13番街区で借りた部屋の住心地は快適そのもの。ここしばらく感じていなかった安らぎと自分の時間を持てるという素晴らしさにスコットは思わず笑顔になる。
そして何よりも大きいのがドロシー含めたウォルターズ・ストレンジハウスの面々から自由になる時間を持てるという点だ。
「あー、やっぱりいいなぁ。一人暮らし。素晴らしいよ、一人暮らし」
別に彼女らが嫌いなわけでもないのだが、流石に四六時中一緒にいるのは精神的に堪える。
強大な悪魔の力を宿していても、まだまだ常識的な感性が抜けていないスコットに常識が裸足で逃げ出すドロシー達は文字通り劇物だ。
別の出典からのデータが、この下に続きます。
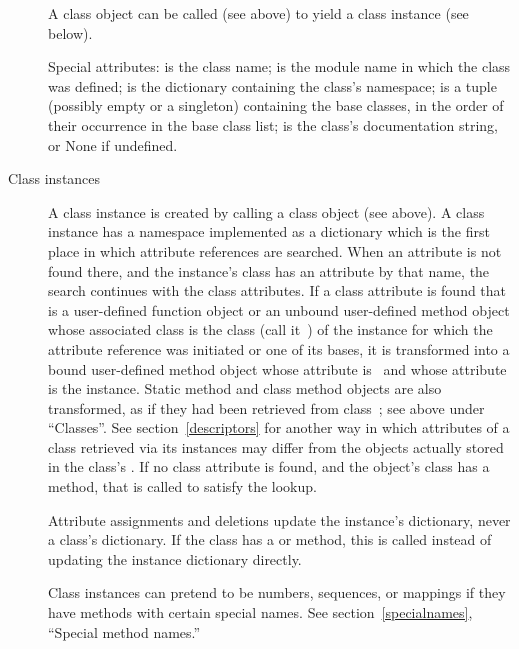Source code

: \begin{description}
A class object can be called (see above) to yield a class instance (see
below).

Special attributes:  is the class name;
 is the module name in which the class was defined;
 is the dictionary containing the class's namespace;
 is a tuple (possibly empty or a singleton)
containing the base classes, in the order of their occurrence in the
base class list;  is the class's documentation string,
or None if undefined.

\item[Class instances]
A class instance is created by calling a class object (see above).
A class instance has a namespace implemented as a dictionary which
is the first place in which
attribute references are searched.  When an attribute is not found
there, and the instance's class has an attribute by that name,
the search continues with the class attributes.  If a class attribute
is found that is a user-defined function object or an unbound
user-defined method object whose associated class is the class
(call it~) of the instance for which the attribute reference
was initiated or one of its bases,
it is transformed into a bound user-defined method object whose
 attribute is~ and whose  attribute
is the instance. Static method and class method objects are also
transformed, as if they had been retrieved from class~;
see above under ``Classes''. See section~\ref{descriptors} for
another way in which attributes of a class retrieved via its
instances may differ from the objects actually stored in the
class's .
If no class attribute is found, and the object's class has a
 method, that is called to satisfy the lookup.

Attribute assignments and deletions update the instance's dictionary,
never a class's dictionary.  If the class has a  or
 method, this is called instead of updating the
instance dictionary directly.

Class instances can pretend to be numbers, sequences, or mappings if
they have methods with certain special names.  See
section~\ref{specialnames}, ``Special method names.''


\end{description}

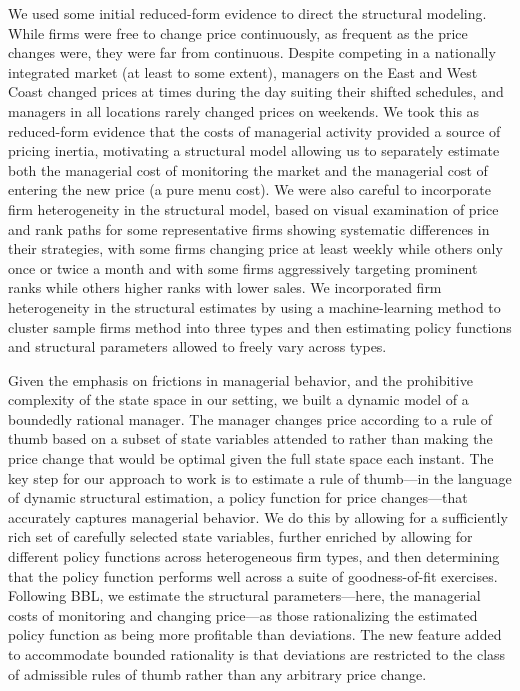 \documentclass[11pt]{article}
\begin{document}
\begin{spacing}{1.3}
We used some initial reduced-form evidence to direct the structural
modeling. While firms were free to change price continuously, as
frequent as the price changes were, they were far from
continuous. Despite competing in a nationally integrated market (at
least to some extent), managers on the East and West Coast changed
prices at times during the day suiting their shifted schedules, and
managers in all locations rarely changed prices on weekends. We took
this as reduced-form evidence that the costs of managerial activity
provided a source of pricing inertia, motivating a structural model
allowing us to separately estimate both the managerial cost of
monitoring the market and the managerial cost of entering the new
price (a pure menu cost).  We were also careful to incorporate firm
heterogeneity in the structural model, based on visual examination of
price and rank paths for some representative firms showing systematic
differences in their strategies, with some firms changing price at
least weekly while others only once or twice a month and with some
firms aggressively targeting prominent ranks while others higher ranks
with lower sales. We incorporated firm heterogeneity in the structural
estimates by using a machine-learning method to cluster sample firms
method into three types and then estimating policy functions and
structural parameters allowed to freely vary across types.

Given the emphasis on frictions in managerial behavior, and the
prohibitive complexity of the state space in our setting, we built a
dynamic model of a boundedly rational manager. The manager changes
price according to a rule of thumb based on a subset of state
variables attended to rather than making the price change that would
be optimal given the full state space each instant. The key step for
our approach to work is to estimate a rule of thumb---in the language
of dynamic structural estimation, a policy function for price
changes---that accurately captures managerial behavior. We do this by
allowing for a sufficiently rich set of carefully selected state
variables, further enriched by allowing for different policy functions
across heterogeneous firm types, and then determining that the policy
function performs well across a suite of goodness-of-fit
exercises. Following BBL, we estimate the structural
parameters---here, the managerial costs of monitoring and changing
price---as those rationalizing the estimated policy function as being
more profitable than deviations. The new feature added to accommodate
bounded rationality is that deviations are restricted to the class of
admissible rules of thumb rather than any arbitrary price change.


\end{spacing}
\end{document}
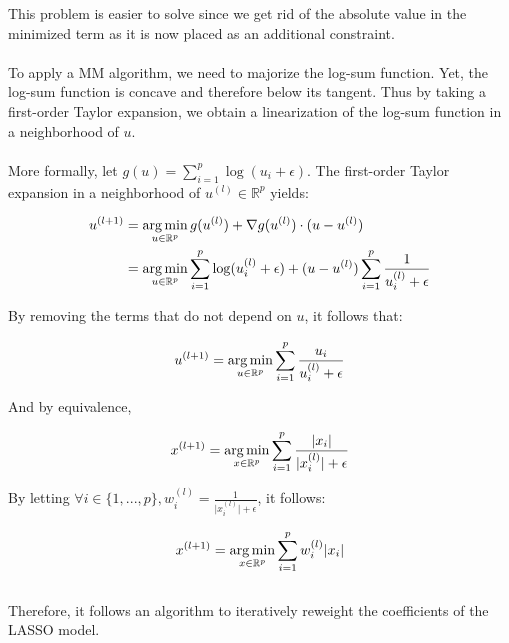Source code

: \documentclass[a4paper,10pt]{article}
\theoremstyle{definition}
\begin{document}
This problem is easier to solve since we get rid of the absolute value in the minimized term as it is now placed as an additional constraint.
\\
\\
To apply a MM algorithm, we need to majorize the log-sum function. Yet, the log-sum function is concave and therefore below its tangent. Thus by taking a first-order Taylor expansion, we obtain a linearization of
the log-sum function in a neighborhood of $u$.
\\
\\
More formally, let $g(u) = \sum_{i=1}^p \log(u_i + \epsilon)$. The first-order Taylor expansion in a neighborhood of $u^{(l)} \in \mathbb{R}^p$ yields:

\begin{align*}
    u^{(l+1)} &= \operatorname*{arg\,min}_{u \in \mathbb{R}^p} g(u^{(l)}) + \nabla g(u^{(l)})\cdot (u - u^{(l)}) \\
              &= \operatorname*{arg\,min}_{u \in \mathbb{R}^p} \sum_{i=1}^p \log( u_i^{(l)} + \epsilon) + (u - u^{(l)}) \sum_{i=1}^p \frac{1}{ u_i^{(l)}  + \epsilon}
\end{align*}

By removing the terms that do not depend on $u$, it follows that:

\begin{equation*}
    u^{(l+1)} = \operatorname*{arg\,min}_{u \in \mathbb{R}^p} \sum_{i=1}^p \frac{u_i}{ u_i^{(l)} + \epsilon}
\end{equation*}

And by equivalence,

\begin{equation*}
    x^{(l+1)} = \operatorname*{arg\,min}_{x \in \mathbb{R}^p} \sum_{i=1}^p \frac{\lvert x_i \rvert}{\lvert x_i^{(l)} \rvert + \epsilon}
\end{equation*}

By letting $\forall i \in \{1, ..., p\}, w_i^{(l)} = \frac{1}{\lvert x_i^{(l)}\rvert + \epsilon}$, it follows:

\begin{equation*}
    x^{(l+1)} = \operatorname*{arg\,min}_{x \in \mathbb{R}^p} \sum_{i=1}^p w_i^{(l)} \lvert x_i \rvert
\end{equation*}
\\
Therefore, it follows an algorithm to iteratively reweight the coefficients of the LASSO model.

\vskip 0.2in
\end{document}
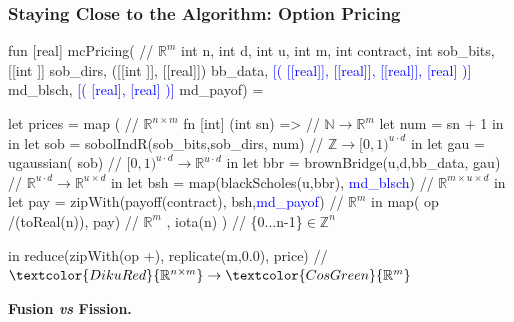 \documentclass{beamer}
\newcommand{\blue}[1]{\textcolor{Blue}{{#1}}}
\newcommand{\emp}[1]{\textcolor{DikuRed}{ #1}}
\newcommand{\emphh}[1]{\textcolor{CosGreen}{ #1}}
\newcommand{\mymath}[1]{$ #1 $}
\newcommand{\myindu}[1]{^{#1}}
\newcommand{\mymathbb}[1]{\mathbb{#1}}
\begin{document}
\begin{frame}[fragile,t]
  \frametitle{Staying Close to the Algorithm: Option Pricing}

\begin{colorcode}
fun \emphh{[real]} mcPricing( //\emphh{\mymath{\mymathbb{R}\myindu{m}}} 
        int n, int d, int u, int m, int contract, int sob_bits, 
        [[int ]] sob_dirs,   ([[int ]], [[real]])     bb_data, 
        \blue{[( [[real]], [[real]], [[real]], [real] )]}    md_blsch,
        \blue{[( [real], [real] )]}                          md_payof) =

  let \emp{prices} = \emphh{map} (                                          //\emp{\mymath{\mymathbb{R}\myindu{n\times{}m}}}
      \emp{fn [int] (int sn)} =>                                    //\emp{\mymath{\mymathbb{N}\rightarrow\mymathbb{R}\myindu{m}}}
            let num = sn + 1 in
         in let \emp{sob} = sobolIndR(sob_bits,sob_dirs,\emp{num})        //\emp{\mymath{\mymathbb{Z}\rightarrow[0,1)\myindu{u\cdot{}d}}}
         in let \emp{gau} = ugaussian(\emp{sob})                          //\emp{\mymath{[0,1)\myindu{u\cdot{}d} \rightarrow \mymathbb{R}\myindu{u\cdot{}d}}}
         in let \emp{bbr} = brownBridge(u,d,bb_data,\emp{gau})            //\emp{\mymath{\mymathbb{R}\myindu{u\cdot{}d}\rightarrow\mymathbb{R}\myindu{u\times{}d}}}
         in let \emp{bsh} = \emphh{map}(blackScholes(u,bbr), \blue{md_blsch})      //\emp{\mymath{\mymathbb{R}\myindu{m\times{}u\times{}d}}}
         in let \emp{pay} = \emphh{zipWith}(payoff(contract), bsh,\blue{md_payof}) //\emp{\mymath{\mymathbb{R}\myindu{m}}}
            in        \emphh{map}( op /(toReal(n)), pay)              //\emp{\mymath{\mymathbb{R}\myindu{m}}}  
    , \emp{iota(n)} ) //\emp{\{0\mymath{\ldots}n-1\}\mymath{\in\mymathbb{Z}\myindu{n}}} 

  in \emphh{reduce}(zipWith(op +), replicate(m,0.0), \emp{price})           //\mymath{\emp{\mymathbb{R}\myindu{n\times{}m}}\rightarrow\emphh{\mymathbb{R}\myindu{m}}}
\end{colorcode}
\bigskip 

\emphh{\bf Fusion {\em vs} Fission.}

\end{frame}
\end{document}

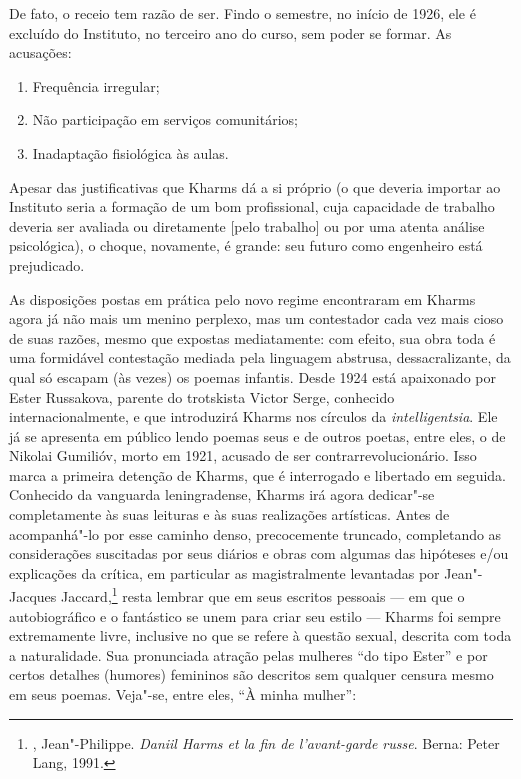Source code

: De fato, o receio tem razão de ser. Findo o semestre, no início
de 1926, ele é excluído do Instituto, no terceiro ano do curso,
sem poder se formar. As acusações:

\pagebreak

\begin{enumerate}
\item{}Frequência irregular;
\item{}Não participação em serviços comunitários;
\item{}Inadaptação fisiológica às aulas.
\end{enumerate}

Apesar das justificativas que Kharms dá a si próprio (o que
deveria importar ao Instituto seria a formação de um bom
profissional, cuja capacidade de trabalho deveria ser avaliada
ou diretamente [pelo trabalho] ou por uma atenta análise
psicológica), o choque, novamente, é grande: seu futuro como
engenheiro está prejudicado.

As disposições postas em prática pelo novo regime encontraram em
Kharms agora já não mais um menino perplexo, mas um contestador
cada vez mais cioso de suas razões, mesmo que expostas mediatamente:
com efeito, sua obra toda é uma formidável contestação mediada pela
linguagem abstrusa, dessacralizante, da qual só escapam (às vezes)
os poemas infantis. Desde 1924 está apaixonado por Ester Russakova,
parente do trotskista Victor Serge, conhecido internacionalmente,
e que introduzirá Kharms nos círculos da \emph{intelligentsia}.
Ele já se apresenta em público lendo poemas seus e de outros
poetas, entre eles, o de Nikolai Gumilióv, morto em 1921, acusado
de ser contrarrevolucionário. Isso marca a primeira detenção de
Kharms, que é interrogado e libertado em seguida. Conhecido da
vanguarda leningradense, Kharms irá agora dedicar"-se completamente
às suas leituras e às suas realizações artísticas. Antes de
acompanhá"-lo por esse caminho denso, precocemente
truncado, completando as considerações suscitadas por seus
diários e obras com algumas das hipóteses e/ou explicações
da crítica, em particular as magistralmente levantadas por
Jean"-Jacques Jaccard,\footnote{, Jean"-Philippe.
\emph{Daniil Harms et la fin de l'avant-garde russe}. Berna: Peter
Lang, 1991.} resta lembrar que em seus escritos pessoais ---
em que o autobiográfico e o fantástico se unem para criar seu
estilo --- Kharms foi sempre extremamente livre, inclusive no
que se refere à questão sexual, descrita com toda a naturalidade.
Sua pronunciada atração pelas mulheres ``do tipo Ester'' e por certos detalhes (humores) femininos são descritos
sem qualquer censura mesmo em seus poemas. Veja"-se, entre eles,
``À minha mulher'':

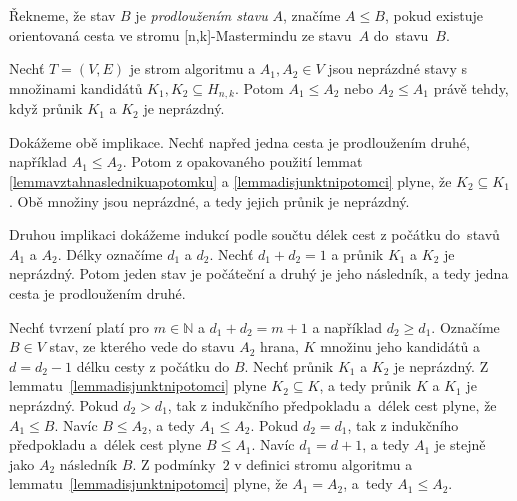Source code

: \begin{definice}
    Řekneme, že stav $B$ je \emph{prodloužením stavu} $A$, značíme $A \leq B$, pokud existuje orientovaná cesta ve stromu [n,k]-Mastermindu ze stavu~$A$ do~stavu~$B$. 
\end{definice}


\begin{lemma}\label{lemmaprunikacestastromalg}
    Nechť $T = (V,E)$ je strom algoritmu a $A_1, A_2 \in V$ jsou neprázdné stavy s množinami kandidátů $K_1, K_2 \subseteq H_{n,k}$. Potom $A_1 \leq A_2$ nebo $A_2 \leq A_1$ právě tehdy, když průnik $K_1$ a $K_2$ je neprázdný.
\end{lemma}
\begin{dukaz}
    Dokážeme obě implikace. Nechť napřed jedna cesta je prodloužením druhé, například $A_1 \leq A_2$. Potom z opakovaného použití lemmat \ref{lemmavztahnaslednikuapotomku} a \ref{lemmadisjunktnipotomci} plyne, že $K_2 \subseteq K_1$. Obě množiny jsou neprázdné, a tedy jejich průnik je neprázdný. 

    Druhou implikaci dokážeme indukcí podle součtu délek cest z počátku do~stavů $A_1$ a $A_2$. Délky označíme $d_1$ a $d_2$. Nechť $d_1 + d_2 = 1$ a průnik $K_1$ a $K_2$ je neprázdný. Potom jeden stav je počáteční a druhý je jeho následník, a tedy jedna cesta je prodloužením druhé.


    Nechť tvrzení platí pro $m \in \mathbb{N}$ a $d_1 + d_2 = m+1$ a například $d_2 \geq d_1$. Označíme $B \in V$ stav, ze kterého vede do stavu $A_2$ hrana, $K$ množinu jeho kandidátů a~$d = d_2-1$ délku cesty z počátku do $B$. Nechť průnik $K_1$ a $K_2$ je neprázdný. Z lemmatu~\ref{lemmadisjunktnipotomci} plyne $K_2 \subseteq K$, a tedy průnik $K$ a $K_1$ je neprázdný. Pokud $d_2 > d_1$, tak z indukčního předpokladu a~délek cest plyne, že $A_1 \leq B$. Navíc $B\leq A_2$, a tedy $A_1 \leq A_2$. Pokud $d_2 = d_1$, tak z indukčního předpokladu a~délek cest plyne $B \leq A_1$. Navíc $d_1 = d+1$, a tedy $A_1$ je stejně jako $A_2$ následník $B$. Z podmínky~$2$ v definici stromu algoritmu a lemmatu~\ref{lemmadisjunktnipotomci} plyne, že $A_1 = A_2$, a~tedy $A_1 \leq A_2$. 
\end{dukaz}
こうして心が休まる一時が確保出来るだけでもかなり違ってくる。
「よし、久々に自分で朝飯作るか!」
ここ数年で一番の笑顔になりながらスコットはベッドから降りてぐぐーっと背伸びをする。
「あ、いてっ……いててて……!」
そして感じる背中と腰の痛み。だが今の彼にはその痛みすらとても心地よいものだった。
「うーん、最近トレーニングしてないからな。また筋トレ始めるかー」
「……んっ」
不意に聞こえてきた何者かの声……スコットの背筋は凍った。
「……」
激しくなる動悸。
滝のように溢れる汗。
悪寒。
背後から聞こえてくる悩ましい寝息に彼は震えが止まらなくなった。
「……嘘だろ?」
嘘であって欲しい。
もしくは夢であって欲しい。
そう思って全力で頬を抓りながらスコットは振り向く……
「……んぎゅう」
その青い目に飛び込んできたのはキャミソール姿の金髪の美少女。
彼のベッドで幸せそうな寝息を立てるドロシーの姿がそこにはあった。
「……はぁぁぁぁぁぁぁぁぁん!!?」
スコットは絶叫した。
意味がわからなかった。何故、ドロシーがこの部屋に居るのか。
この部屋の場所は彼女に教えていないし、戸締まりもちゃんとした。
そもそも彼女がこの部屋を訪ねてくる理由がない。ベッドに潜り込んでくる意味もわからない。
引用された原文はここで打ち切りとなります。